[TASK INPUT — start]

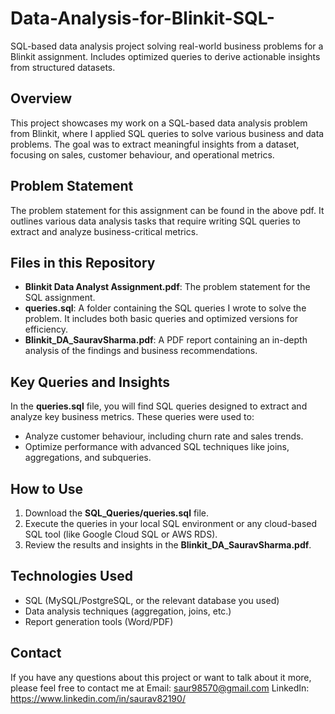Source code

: # Data-Analysis-for-Blinkit-SQL-
SQL-based data analysis project solving real-world business problems for a Blinkit assignment. Includes optimized queries to derive actionable insights from structured datasets.
## Overview
This project showcases my work on a SQL-based data analysis problem from Blinkit, where I applied SQL queries to solve various business and data problems. The goal was to extract meaningful insights from a dataset, focusing on sales, customer behaviour, and operational metrics.

## Problem Statement
The problem statement for this assignment can be found in the above pdf. It outlines various data analysis tasks that require writing SQL queries to extract and analyze business-critical metrics.

## Files in this Repository
- **Blinkit Data Analyst Assignment.pdf**: The problem statement for the SQL assignment.
- **queries.sql**: A folder containing the SQL queries I wrote to solve the problem. It includes both basic queries and optimized versions for efficiency.
- **Blinkit_DA_SauravSharma.pdf**: A PDF report containing an in-depth analysis of the findings and business recommendations.


## Key Queries and Insights
In the **queries.sql** file, you will find SQL queries designed to extract and analyze key business metrics. These queries were used to:
- Analyze customer behaviour, including churn rate and sales trends.
- Optimize performance with advanced SQL techniques like joins, aggregations, and subqueries.

## How to Use
1. Download the **SQL_Queries/queries.sql** file.
2. Execute the queries in your local SQL environment or any cloud-based SQL tool (like Google Cloud SQL or AWS RDS).
3. Review the results and insights in the **Blinkit_DA_SauravSharma.pdf**.

## Technologies Used
- SQL (MySQL/PostgreSQL, or the relevant database you used)
- Data analysis techniques (aggregation, joins, etc.)
- Report generation tools (Word/PDF)

## Contact
If you have any questions about this project or want to talk about it more, please feel free to contact me at 
Email: saur98570@gmail.com
LinkedIn: https://www.linkedin.com/in/saurav82190/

[TASK INPUT — finish]

• **EXERCISE DETAILS**
The answer must be the lines above, word for word, from the first one through the line with "## Overview", pictures excluded.

• **OUTPUT FOR THIS TASK**
Source code

: # Data-Analysis-for-Blinkit-SQL-
SQL-based data analysis project solving real-world business problems for a Blinkit assignment. Includes optimized queries to derive actionable insights from structured datasets.
## Overview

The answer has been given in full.